“Per quanto riguarda il nucleare, l’impegno tecnico ed economico è concentrato sulla fusione a confinamento magnetico, che attualmente è l’unica via possibile per realizzare reattori commerciali in grado di fornire energia elettrica in modo economico e sostenibile. La strategia europea per l’energia da fusione è sviluppata dal Consorzio EUROfusion, che gestisce fondi Euratom pari a oltre 500 milioni di euro per il periodo tra il 2021 e il 2025. Questo consorzio prevede l’entrata in funzione del primo prototipo di reattore a fusione nel 2025-28“. Così il premier Mario Draghi, rispondendo in Aula alla Camera ad un’interrogazione sulle iniziative volte a porre in sicurezza gli approvvigionamenti energetici nella prospettiva di una politica energetica organica e differenziata, che tenga in considerazione anche il cosiddetto “nucleare pulito“.
“L’Italia è uno dei principali membri del Consorzio ed è presente con università, istituti di ricerca e industrie, sotto il coordinamento dell’Enea. Negli ultimi anni sta prendendo vigore, soprattutto negli Stati Uniti e nel Regno Unito, lo studio di reattori in cui il contenimento del plasma viene ottenuto tramite campi magnetici molto alti. Continuiamo a seguire e a sostenere questi sviluppi sul fronte della ricerca, nell’ambito di una strategia energetica che punta a diversificare le fonti e a garantire la nostra sicurezza energetica“, ha aggiunto Draghi.

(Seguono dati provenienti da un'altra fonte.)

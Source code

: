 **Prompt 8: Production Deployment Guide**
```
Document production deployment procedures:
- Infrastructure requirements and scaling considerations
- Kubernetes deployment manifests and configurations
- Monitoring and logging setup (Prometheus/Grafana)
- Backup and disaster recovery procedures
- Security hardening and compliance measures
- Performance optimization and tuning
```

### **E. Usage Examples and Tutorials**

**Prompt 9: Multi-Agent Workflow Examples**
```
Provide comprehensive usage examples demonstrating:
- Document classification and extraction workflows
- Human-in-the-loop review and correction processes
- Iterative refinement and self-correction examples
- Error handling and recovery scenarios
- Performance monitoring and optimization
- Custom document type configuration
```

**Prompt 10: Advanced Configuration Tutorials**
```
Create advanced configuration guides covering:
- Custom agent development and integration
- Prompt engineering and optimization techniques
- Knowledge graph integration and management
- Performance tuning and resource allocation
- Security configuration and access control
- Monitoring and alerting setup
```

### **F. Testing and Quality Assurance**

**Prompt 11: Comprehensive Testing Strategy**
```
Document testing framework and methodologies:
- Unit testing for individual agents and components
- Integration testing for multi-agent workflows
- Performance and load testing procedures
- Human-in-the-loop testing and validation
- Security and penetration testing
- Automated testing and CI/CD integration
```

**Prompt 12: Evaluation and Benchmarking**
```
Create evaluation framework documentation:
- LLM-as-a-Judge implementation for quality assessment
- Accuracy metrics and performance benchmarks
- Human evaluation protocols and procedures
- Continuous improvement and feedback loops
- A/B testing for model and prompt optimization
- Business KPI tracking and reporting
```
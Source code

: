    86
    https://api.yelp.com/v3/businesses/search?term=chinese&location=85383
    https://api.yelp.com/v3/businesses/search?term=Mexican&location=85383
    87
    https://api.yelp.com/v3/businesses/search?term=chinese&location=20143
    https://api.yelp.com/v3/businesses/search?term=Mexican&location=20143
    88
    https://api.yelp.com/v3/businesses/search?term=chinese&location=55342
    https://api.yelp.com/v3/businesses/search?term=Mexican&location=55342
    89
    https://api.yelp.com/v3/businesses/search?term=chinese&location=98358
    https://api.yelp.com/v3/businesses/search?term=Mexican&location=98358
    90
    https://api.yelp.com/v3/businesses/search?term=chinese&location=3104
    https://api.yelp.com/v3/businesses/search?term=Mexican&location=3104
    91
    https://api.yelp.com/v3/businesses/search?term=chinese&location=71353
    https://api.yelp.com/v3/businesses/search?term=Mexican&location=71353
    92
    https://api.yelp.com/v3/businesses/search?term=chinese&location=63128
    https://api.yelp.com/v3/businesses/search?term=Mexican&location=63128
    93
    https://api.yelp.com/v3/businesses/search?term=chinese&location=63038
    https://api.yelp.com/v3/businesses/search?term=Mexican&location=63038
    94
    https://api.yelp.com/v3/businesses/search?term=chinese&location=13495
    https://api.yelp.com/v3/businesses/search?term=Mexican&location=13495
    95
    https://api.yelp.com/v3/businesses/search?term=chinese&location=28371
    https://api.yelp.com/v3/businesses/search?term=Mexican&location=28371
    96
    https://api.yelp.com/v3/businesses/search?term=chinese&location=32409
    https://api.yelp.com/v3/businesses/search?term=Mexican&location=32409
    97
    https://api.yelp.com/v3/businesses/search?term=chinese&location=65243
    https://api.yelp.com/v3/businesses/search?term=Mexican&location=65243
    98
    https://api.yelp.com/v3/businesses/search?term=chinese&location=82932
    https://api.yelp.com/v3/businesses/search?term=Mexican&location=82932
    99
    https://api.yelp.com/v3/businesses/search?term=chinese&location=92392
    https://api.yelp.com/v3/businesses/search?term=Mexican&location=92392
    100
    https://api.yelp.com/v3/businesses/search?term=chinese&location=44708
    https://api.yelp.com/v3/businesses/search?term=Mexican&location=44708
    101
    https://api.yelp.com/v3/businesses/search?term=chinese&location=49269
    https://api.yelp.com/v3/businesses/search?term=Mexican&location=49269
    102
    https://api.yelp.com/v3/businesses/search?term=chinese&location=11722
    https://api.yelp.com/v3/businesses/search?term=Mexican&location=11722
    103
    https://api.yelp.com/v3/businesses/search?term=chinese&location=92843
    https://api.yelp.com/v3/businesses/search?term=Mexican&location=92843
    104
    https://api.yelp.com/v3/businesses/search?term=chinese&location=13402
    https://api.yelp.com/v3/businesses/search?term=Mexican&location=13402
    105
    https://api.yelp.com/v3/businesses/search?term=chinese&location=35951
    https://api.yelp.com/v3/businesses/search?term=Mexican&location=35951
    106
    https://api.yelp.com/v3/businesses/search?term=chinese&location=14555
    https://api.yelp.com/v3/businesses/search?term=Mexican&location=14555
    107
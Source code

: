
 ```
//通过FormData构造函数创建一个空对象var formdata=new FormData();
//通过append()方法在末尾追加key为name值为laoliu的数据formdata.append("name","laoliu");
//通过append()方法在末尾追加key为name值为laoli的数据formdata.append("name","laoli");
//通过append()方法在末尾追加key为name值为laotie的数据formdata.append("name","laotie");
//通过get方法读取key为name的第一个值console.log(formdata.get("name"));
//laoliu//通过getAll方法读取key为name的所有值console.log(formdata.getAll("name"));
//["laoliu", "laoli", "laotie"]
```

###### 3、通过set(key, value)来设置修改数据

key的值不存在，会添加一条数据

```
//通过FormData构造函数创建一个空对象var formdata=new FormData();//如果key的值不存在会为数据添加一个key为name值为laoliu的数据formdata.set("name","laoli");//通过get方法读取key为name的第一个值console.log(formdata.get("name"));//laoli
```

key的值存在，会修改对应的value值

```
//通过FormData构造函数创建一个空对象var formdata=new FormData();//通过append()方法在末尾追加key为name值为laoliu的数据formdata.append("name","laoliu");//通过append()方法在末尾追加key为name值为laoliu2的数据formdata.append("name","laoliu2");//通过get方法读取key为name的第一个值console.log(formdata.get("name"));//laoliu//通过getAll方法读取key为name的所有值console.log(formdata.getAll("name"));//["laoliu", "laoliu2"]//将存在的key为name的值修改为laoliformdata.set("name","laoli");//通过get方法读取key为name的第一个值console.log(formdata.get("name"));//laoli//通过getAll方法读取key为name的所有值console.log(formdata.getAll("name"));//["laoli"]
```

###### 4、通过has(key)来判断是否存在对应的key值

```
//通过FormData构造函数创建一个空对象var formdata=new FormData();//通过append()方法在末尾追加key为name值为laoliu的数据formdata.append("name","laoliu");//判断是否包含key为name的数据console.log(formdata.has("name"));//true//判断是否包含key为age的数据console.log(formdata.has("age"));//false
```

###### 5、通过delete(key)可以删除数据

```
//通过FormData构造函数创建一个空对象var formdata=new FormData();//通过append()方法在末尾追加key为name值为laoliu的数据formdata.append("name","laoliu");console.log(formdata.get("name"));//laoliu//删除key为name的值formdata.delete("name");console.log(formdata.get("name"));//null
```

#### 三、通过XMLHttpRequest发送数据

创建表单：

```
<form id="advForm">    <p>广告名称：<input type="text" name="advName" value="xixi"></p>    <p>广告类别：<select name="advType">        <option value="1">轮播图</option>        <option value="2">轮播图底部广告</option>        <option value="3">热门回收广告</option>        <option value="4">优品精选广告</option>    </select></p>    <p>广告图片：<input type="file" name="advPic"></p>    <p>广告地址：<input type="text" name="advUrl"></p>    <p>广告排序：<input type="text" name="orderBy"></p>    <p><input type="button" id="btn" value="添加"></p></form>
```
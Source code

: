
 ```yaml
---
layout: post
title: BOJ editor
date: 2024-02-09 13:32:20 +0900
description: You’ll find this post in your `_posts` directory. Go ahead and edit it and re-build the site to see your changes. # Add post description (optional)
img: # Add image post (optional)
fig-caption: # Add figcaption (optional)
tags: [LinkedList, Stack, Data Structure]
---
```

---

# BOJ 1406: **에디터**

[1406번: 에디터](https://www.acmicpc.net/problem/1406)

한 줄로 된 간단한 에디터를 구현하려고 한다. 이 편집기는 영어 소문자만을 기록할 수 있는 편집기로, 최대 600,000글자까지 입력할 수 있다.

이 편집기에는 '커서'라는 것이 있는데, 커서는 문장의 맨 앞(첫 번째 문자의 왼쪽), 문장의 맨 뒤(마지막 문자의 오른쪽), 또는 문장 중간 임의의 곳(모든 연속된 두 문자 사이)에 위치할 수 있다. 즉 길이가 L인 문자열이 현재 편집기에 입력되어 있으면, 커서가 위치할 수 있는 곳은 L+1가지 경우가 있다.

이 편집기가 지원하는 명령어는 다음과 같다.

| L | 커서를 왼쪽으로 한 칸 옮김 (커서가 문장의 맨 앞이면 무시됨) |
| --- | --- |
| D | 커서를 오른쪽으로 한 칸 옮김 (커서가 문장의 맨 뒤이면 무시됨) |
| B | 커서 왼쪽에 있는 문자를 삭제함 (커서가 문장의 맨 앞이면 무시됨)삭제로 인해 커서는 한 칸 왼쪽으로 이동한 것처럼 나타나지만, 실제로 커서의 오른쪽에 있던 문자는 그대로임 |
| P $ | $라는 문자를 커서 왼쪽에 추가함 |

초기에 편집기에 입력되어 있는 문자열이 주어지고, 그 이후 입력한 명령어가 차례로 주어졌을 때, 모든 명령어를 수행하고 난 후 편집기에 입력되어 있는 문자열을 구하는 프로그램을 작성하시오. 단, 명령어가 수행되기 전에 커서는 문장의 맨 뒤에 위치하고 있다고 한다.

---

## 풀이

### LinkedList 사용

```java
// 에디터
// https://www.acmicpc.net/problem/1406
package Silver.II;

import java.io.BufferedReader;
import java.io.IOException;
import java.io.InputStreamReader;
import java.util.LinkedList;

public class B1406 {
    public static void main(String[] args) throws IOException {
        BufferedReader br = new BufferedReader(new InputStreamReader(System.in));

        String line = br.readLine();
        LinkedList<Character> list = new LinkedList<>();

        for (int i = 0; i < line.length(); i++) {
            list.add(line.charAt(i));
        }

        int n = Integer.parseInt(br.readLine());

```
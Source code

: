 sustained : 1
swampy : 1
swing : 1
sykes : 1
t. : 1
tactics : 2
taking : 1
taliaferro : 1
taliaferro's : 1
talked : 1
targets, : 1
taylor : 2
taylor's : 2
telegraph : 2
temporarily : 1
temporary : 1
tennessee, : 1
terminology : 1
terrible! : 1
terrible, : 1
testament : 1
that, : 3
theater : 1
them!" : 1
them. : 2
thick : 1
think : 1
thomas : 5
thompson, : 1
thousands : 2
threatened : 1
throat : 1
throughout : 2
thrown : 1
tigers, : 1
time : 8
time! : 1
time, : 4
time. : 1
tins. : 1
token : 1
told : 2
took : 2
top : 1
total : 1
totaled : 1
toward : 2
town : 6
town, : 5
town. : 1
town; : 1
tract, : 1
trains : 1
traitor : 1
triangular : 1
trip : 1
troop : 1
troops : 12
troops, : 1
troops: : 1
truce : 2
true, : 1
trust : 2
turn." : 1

Cos’è un reattore nucleare
Un reattore nucleare a fusione, prodotto dell’ingegneria energetica e nucleare, è in grado di gestire una reazione di fusione nucleare in modo controllato. Attualmente non esistono reattori a fusione in grado di produrre energia elettrica in maniera continuativa: gli unici impianti esistenti sono impianti sperimentali che consumano più energia elettrica di quella che producono, ma allo studio vi sono strumenti innovativi. Vi sono ingenti investimenti in questo tipo di reattori anche se si ritiene che i primi impianti potranno essere operativi tra diversi anni, tant’è che quello di cui parla Draghi è appunto solo un prototipo.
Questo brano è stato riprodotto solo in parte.